▶ [What the exercise asks] Exactly the lines from the start of the data through the line containing "has version constraint" should be output, with both ends kept and nothing added.

- - -

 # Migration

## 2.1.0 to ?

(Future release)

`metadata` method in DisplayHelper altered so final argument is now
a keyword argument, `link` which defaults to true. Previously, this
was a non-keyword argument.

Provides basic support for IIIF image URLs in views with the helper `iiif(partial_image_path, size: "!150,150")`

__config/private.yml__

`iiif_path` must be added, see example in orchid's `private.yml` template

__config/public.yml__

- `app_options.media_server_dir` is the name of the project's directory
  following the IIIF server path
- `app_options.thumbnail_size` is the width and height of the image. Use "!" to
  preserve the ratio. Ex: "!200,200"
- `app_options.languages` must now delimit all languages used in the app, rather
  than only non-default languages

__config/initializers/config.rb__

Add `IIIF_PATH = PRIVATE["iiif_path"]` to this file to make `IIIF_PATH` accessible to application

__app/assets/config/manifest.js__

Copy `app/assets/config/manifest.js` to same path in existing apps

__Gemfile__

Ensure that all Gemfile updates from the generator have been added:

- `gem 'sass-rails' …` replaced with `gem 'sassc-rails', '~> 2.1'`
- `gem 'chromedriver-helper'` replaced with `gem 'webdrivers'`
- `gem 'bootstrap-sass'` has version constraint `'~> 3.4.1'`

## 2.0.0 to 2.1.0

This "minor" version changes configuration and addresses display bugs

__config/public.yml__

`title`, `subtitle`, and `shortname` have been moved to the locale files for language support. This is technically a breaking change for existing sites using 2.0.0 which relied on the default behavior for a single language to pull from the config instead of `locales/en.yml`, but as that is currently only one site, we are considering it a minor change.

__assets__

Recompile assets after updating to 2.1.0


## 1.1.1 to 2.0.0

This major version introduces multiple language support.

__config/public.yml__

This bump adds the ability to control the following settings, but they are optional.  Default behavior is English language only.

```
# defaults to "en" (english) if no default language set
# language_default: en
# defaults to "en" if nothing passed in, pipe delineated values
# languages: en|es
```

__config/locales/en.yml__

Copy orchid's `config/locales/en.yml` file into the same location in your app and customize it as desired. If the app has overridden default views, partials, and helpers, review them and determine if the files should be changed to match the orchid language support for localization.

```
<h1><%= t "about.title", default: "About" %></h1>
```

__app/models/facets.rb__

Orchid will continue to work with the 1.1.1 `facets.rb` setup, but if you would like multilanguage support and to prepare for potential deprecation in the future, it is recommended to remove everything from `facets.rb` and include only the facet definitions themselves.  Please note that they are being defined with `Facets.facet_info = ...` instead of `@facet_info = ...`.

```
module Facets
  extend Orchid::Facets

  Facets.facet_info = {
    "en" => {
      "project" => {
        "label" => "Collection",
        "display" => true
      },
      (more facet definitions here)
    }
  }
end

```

- - -

▶ [Response below]
 # Migration

## 2.1.0 to ?

(Future release)

`metadata` method in DisplayHelper altered so final argument is now
a keyword argument, `link` which defaults to true. Previously, this
was a non-keyword argument.

Provides basic support for IIIF image URLs in views with the helper `iiif(partial_image_path, size: "!150,150")`

__config/private.yml__

`iiif_path` must be added, see example in orchid's `private.yml` template

__config/public.yml__

- `app_options.media_server_dir` is the name of the project's directory
  following the IIIF server path
- `app_options.thumbnail_size` is the width and height of the image. Use "!" to
  preserve the ratio. Ex: "!200,200"
- `app_options.languages` must now delimit all languages used in the app, rather
  than only non-default languages

__config/initializers/config.rb__

Add `IIIF_PATH = PRIVATE["iiif_path"]` to this file to make `IIIF_PATH` accessible to application

__app/assets/config/manifest.js__

Copy `app/assets/config/manifest.js` to same path in existing apps

__Gemfile__

Ensure that all Gemfile updates from the generator have been added:

- `gem 'sass-rails' …` replaced with `gem 'sassc-rails', '~> 2.1'`
- `gem 'chromedriver-helper'` replaced with `gem 'webdrivers'`
- `gem 'bootstrap-sass'` has version constraint `'~> 3.4.1'`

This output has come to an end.